[Task item] When the string "models" is part of a line in the data below, report the whole line.

(Data section)

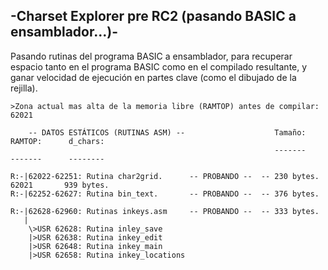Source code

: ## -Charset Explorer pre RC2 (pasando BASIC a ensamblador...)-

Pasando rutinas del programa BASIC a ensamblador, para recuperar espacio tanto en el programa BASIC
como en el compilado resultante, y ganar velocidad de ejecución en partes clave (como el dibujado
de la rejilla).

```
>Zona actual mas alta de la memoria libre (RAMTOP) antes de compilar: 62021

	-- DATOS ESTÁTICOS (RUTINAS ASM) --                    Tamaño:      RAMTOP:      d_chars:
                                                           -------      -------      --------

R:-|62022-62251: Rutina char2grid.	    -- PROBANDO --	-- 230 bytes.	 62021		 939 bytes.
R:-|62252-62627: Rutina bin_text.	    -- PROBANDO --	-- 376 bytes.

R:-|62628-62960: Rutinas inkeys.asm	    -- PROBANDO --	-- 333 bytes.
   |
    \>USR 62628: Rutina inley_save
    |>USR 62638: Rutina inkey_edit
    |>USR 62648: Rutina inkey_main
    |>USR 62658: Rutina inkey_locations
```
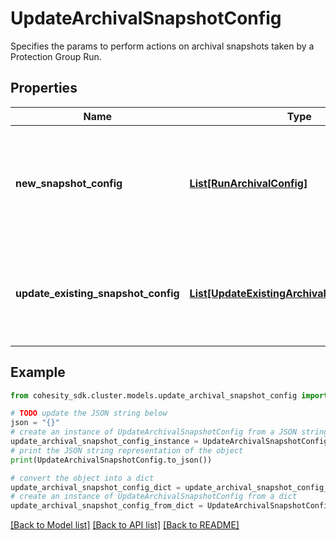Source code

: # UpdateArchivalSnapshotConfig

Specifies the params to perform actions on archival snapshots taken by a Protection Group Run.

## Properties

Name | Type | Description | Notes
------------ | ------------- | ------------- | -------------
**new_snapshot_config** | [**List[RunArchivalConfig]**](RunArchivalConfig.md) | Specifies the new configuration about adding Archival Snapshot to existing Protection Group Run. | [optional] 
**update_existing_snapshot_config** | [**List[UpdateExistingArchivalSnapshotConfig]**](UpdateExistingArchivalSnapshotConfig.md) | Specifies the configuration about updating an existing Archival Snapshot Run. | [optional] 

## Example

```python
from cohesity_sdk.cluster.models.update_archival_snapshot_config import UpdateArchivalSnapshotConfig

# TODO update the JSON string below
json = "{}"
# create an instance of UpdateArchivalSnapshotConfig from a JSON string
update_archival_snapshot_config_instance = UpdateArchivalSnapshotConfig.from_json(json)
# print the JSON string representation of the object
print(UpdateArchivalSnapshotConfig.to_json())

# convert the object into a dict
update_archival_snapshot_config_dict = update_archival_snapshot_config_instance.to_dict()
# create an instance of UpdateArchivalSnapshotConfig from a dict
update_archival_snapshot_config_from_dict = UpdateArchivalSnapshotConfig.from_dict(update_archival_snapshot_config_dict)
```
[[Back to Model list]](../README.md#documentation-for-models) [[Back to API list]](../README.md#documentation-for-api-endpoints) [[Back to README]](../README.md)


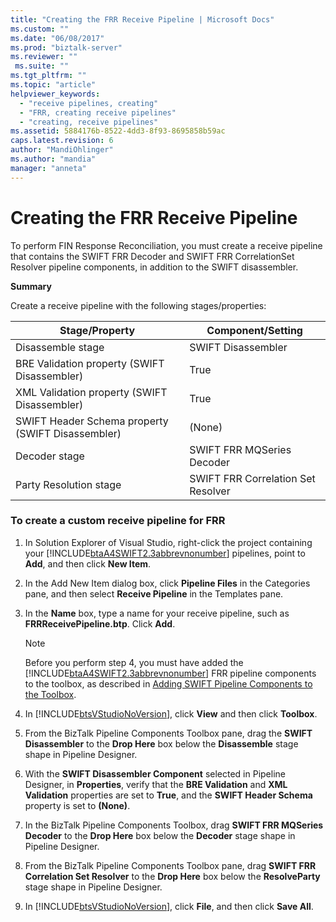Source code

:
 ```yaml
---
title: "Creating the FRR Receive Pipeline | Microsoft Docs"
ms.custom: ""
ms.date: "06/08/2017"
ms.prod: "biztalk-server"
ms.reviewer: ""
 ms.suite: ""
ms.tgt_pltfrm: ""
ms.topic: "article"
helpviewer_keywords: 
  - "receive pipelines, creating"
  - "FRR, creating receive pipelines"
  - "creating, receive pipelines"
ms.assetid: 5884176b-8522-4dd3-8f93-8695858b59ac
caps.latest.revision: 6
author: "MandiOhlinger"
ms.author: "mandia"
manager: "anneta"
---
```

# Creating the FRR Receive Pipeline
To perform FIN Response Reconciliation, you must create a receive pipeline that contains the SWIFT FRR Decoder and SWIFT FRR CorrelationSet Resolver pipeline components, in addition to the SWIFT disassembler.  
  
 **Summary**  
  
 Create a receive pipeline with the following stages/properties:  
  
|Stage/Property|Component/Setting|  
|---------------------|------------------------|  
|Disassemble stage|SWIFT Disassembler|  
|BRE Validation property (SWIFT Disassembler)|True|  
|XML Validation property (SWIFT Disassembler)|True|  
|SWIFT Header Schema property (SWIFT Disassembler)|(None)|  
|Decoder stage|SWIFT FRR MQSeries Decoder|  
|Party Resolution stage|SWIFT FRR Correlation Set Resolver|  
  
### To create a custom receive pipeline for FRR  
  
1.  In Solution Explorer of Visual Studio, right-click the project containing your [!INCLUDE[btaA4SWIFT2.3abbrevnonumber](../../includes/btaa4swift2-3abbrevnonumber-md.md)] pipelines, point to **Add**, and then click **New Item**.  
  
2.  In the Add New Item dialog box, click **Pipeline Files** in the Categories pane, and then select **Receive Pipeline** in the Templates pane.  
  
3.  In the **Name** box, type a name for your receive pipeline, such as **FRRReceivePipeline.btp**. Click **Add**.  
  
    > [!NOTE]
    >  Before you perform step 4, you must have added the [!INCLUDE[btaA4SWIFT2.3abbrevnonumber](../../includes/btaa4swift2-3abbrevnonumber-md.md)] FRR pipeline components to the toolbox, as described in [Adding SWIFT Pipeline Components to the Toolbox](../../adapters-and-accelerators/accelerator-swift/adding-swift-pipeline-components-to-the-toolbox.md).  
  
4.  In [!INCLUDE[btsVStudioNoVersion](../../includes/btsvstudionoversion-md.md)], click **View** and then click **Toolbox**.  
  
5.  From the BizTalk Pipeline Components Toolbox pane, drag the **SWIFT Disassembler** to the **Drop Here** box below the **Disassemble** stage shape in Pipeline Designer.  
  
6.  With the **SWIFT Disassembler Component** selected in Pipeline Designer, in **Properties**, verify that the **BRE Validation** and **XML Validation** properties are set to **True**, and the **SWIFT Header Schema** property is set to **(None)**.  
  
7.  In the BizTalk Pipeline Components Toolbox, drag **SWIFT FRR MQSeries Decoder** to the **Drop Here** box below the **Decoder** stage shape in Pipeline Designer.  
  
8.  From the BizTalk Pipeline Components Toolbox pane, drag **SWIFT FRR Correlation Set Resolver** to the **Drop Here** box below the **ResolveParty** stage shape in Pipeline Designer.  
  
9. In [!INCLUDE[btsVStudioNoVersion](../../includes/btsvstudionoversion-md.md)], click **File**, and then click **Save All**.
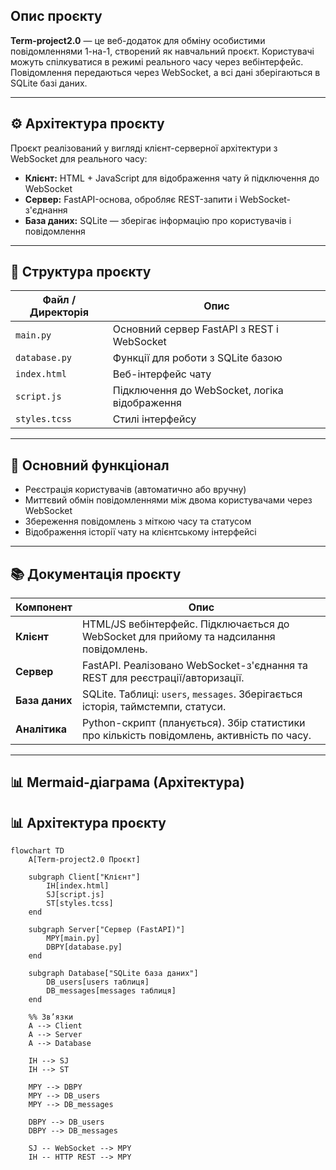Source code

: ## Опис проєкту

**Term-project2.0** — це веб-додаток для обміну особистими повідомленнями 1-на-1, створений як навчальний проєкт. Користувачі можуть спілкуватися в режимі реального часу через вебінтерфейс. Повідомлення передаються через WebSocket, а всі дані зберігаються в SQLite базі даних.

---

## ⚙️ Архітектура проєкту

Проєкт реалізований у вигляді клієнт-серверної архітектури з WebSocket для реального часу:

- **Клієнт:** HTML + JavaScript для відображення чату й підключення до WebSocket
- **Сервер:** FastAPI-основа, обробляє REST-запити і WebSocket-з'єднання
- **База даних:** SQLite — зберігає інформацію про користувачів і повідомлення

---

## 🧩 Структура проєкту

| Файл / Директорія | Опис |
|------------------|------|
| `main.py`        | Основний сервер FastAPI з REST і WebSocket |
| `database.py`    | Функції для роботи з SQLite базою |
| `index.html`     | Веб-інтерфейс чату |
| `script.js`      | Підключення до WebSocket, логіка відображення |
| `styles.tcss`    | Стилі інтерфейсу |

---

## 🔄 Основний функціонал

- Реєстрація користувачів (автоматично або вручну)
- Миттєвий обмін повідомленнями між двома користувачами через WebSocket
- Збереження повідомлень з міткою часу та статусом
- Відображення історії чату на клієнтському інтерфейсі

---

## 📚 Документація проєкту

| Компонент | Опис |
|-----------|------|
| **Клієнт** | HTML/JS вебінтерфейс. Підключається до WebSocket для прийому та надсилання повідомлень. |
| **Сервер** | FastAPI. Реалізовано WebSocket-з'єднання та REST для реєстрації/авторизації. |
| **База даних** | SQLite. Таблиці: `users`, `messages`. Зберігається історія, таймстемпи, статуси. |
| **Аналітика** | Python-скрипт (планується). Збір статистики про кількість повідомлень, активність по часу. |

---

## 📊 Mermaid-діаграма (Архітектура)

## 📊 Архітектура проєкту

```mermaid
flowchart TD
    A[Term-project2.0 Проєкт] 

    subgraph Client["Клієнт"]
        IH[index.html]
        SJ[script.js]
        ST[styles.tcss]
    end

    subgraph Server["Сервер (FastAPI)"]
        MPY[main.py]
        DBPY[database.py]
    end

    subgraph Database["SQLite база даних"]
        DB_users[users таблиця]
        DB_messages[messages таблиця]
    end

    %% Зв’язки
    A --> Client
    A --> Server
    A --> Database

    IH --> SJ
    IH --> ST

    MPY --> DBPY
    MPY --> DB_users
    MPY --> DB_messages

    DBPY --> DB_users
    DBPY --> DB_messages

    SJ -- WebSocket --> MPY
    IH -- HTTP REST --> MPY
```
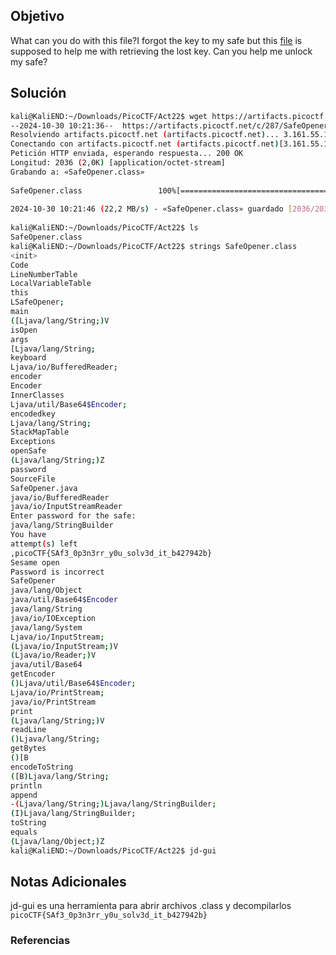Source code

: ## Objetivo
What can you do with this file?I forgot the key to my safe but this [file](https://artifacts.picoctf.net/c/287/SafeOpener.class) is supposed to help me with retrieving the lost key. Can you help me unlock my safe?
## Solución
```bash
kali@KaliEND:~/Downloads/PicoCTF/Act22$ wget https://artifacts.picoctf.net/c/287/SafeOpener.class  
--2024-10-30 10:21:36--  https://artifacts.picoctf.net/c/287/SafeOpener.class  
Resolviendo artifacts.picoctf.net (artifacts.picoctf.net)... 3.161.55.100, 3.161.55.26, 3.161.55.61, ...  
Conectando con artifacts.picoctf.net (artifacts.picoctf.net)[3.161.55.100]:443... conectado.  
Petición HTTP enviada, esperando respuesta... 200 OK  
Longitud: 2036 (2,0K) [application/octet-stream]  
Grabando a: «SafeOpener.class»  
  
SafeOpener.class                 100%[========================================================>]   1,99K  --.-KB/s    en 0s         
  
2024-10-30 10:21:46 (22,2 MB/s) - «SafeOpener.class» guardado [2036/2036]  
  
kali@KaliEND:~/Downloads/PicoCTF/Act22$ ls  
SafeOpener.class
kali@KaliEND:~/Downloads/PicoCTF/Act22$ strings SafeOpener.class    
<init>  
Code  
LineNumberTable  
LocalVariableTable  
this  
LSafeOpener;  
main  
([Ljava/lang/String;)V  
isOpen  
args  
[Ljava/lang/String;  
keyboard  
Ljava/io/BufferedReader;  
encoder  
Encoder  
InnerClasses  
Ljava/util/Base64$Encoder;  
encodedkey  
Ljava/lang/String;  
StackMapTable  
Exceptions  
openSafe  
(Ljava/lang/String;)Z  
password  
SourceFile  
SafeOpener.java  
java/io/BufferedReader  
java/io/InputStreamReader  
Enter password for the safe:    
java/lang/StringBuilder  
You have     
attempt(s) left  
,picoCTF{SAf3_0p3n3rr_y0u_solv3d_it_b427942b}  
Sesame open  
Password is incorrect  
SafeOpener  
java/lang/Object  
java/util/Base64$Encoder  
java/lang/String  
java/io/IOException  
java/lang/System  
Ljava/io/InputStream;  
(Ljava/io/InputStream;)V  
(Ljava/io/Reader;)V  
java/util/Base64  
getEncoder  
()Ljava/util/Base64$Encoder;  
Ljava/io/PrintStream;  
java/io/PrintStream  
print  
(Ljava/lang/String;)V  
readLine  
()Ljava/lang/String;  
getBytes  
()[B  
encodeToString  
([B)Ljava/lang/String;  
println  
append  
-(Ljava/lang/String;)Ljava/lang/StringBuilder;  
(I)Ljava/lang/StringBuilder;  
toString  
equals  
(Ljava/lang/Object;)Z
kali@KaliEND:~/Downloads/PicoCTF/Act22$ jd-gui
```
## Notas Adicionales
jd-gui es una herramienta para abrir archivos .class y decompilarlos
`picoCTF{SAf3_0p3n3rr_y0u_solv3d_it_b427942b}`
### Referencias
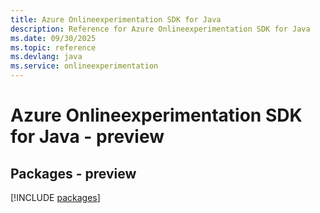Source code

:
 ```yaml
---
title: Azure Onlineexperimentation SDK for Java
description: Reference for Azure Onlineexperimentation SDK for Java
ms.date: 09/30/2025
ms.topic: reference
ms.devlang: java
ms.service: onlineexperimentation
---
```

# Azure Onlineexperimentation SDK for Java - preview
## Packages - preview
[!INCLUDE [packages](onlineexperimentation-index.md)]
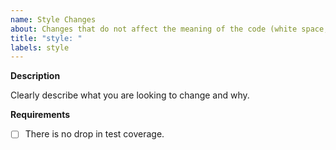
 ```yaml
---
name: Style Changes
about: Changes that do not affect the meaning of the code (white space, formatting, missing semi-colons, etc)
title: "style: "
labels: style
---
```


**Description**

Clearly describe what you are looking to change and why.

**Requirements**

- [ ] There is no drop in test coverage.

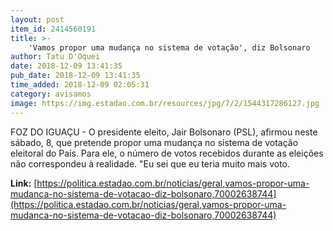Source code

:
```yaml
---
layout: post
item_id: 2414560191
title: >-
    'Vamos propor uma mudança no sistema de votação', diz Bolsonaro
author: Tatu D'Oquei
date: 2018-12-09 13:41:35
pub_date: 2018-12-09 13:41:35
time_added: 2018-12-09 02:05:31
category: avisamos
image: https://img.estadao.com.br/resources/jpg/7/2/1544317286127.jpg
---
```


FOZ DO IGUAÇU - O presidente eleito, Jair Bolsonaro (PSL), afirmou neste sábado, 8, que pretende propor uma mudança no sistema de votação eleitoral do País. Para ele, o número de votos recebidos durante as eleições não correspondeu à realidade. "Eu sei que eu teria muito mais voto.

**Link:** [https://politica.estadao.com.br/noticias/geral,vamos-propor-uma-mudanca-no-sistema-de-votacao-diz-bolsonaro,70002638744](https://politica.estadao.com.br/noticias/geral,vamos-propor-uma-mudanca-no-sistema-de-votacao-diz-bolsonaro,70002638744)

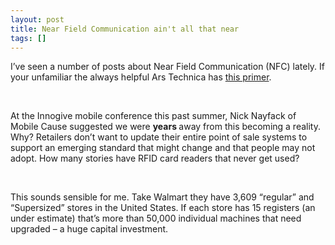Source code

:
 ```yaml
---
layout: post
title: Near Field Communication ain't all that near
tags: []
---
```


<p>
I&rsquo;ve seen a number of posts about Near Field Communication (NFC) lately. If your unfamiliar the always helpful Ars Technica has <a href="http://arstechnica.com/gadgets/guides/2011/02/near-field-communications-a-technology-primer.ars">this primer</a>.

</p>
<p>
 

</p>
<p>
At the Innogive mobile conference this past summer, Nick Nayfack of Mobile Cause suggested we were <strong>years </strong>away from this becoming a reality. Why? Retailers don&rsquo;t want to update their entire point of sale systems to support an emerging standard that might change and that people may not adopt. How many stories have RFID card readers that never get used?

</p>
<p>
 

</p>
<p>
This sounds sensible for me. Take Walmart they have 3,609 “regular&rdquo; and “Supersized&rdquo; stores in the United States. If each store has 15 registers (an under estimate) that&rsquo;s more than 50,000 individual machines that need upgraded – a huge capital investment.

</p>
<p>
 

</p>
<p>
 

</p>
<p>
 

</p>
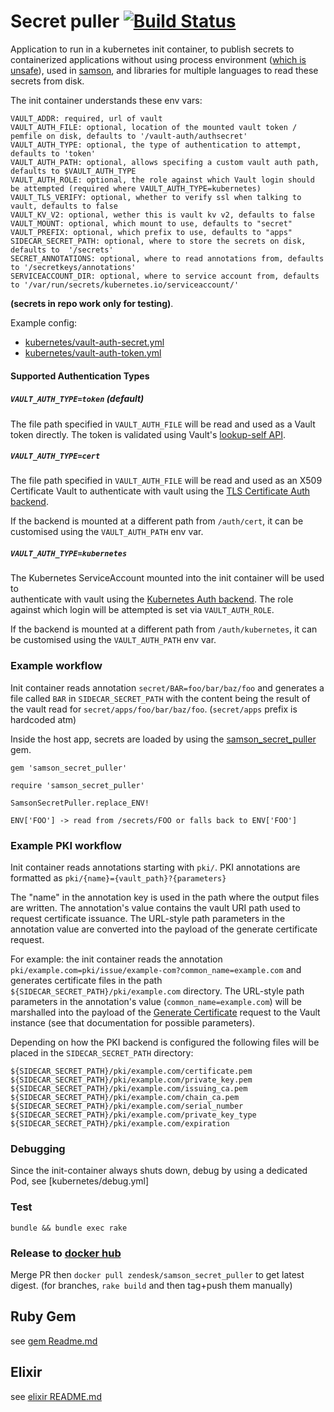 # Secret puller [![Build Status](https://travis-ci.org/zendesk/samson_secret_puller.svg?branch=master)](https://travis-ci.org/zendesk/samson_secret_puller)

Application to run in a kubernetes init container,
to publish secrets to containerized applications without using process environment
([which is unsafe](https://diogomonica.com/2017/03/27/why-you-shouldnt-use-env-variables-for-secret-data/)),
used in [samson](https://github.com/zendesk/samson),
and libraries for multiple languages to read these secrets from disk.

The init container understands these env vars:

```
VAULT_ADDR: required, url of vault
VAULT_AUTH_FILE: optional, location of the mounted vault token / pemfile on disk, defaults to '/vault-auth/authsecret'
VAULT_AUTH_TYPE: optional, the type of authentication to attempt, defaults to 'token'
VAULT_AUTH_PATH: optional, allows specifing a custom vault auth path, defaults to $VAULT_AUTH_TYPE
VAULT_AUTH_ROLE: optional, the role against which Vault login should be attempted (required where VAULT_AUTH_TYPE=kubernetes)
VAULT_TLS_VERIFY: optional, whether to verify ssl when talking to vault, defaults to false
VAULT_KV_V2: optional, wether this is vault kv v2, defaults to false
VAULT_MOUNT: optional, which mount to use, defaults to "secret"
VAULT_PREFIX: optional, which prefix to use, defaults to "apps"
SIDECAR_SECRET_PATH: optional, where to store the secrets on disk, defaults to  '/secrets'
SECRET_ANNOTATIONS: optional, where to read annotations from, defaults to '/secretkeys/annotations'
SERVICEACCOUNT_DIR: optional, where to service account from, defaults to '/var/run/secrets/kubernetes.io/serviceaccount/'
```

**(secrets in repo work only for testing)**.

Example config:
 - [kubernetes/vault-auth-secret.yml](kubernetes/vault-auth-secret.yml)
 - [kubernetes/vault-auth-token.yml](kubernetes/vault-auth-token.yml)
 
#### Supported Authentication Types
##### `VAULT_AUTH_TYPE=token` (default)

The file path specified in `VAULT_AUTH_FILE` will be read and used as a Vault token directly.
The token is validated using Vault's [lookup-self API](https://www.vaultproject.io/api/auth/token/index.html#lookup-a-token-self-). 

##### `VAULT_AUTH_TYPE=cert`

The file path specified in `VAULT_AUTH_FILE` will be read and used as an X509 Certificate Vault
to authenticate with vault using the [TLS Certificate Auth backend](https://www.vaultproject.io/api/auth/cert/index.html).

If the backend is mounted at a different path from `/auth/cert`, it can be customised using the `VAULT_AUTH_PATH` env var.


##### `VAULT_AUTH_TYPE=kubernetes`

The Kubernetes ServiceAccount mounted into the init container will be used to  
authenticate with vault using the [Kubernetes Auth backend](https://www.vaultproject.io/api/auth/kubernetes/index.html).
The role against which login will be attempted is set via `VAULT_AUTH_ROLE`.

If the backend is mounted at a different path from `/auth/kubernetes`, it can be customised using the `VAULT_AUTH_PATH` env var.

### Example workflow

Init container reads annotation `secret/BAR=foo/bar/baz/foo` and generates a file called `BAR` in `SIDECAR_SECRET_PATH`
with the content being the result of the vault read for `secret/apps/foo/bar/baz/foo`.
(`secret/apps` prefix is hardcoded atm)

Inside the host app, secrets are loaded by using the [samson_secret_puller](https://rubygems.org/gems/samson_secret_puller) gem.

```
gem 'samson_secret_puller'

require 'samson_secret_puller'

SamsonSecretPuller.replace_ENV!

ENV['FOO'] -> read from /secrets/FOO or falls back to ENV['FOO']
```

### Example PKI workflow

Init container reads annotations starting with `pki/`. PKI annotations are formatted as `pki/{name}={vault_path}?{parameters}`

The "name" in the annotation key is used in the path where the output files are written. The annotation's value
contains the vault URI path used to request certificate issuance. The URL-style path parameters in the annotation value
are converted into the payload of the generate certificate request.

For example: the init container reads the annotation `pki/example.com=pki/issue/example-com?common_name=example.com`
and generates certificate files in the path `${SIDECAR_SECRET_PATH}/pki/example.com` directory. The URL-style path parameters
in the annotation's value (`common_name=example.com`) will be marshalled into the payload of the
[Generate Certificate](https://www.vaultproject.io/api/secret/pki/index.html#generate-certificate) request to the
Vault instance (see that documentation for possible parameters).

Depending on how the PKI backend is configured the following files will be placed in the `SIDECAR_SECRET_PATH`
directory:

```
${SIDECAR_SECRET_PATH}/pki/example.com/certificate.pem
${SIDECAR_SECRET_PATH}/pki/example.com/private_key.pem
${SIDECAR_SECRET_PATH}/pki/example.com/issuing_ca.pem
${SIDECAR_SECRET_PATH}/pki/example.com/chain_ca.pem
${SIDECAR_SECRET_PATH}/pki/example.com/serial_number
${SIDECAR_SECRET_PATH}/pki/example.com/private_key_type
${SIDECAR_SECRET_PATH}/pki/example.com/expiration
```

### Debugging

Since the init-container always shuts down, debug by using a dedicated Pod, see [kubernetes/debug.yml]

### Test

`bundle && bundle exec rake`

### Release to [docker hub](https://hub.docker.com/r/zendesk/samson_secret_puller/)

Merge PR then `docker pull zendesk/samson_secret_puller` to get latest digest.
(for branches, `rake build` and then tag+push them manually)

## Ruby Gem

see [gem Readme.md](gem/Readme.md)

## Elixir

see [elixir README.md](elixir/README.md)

(End Data section)

[Your solution]
from cohesity_sdk.cluster.models.update_archival_snapshot_config import UpdateArchivalSnapshotConfig
[[Back to Model list]](../README.md#documentation-for-models) [[Back to API list]](../README.md#documentation-for-api-endpoints) [[Back to README]](../README.md)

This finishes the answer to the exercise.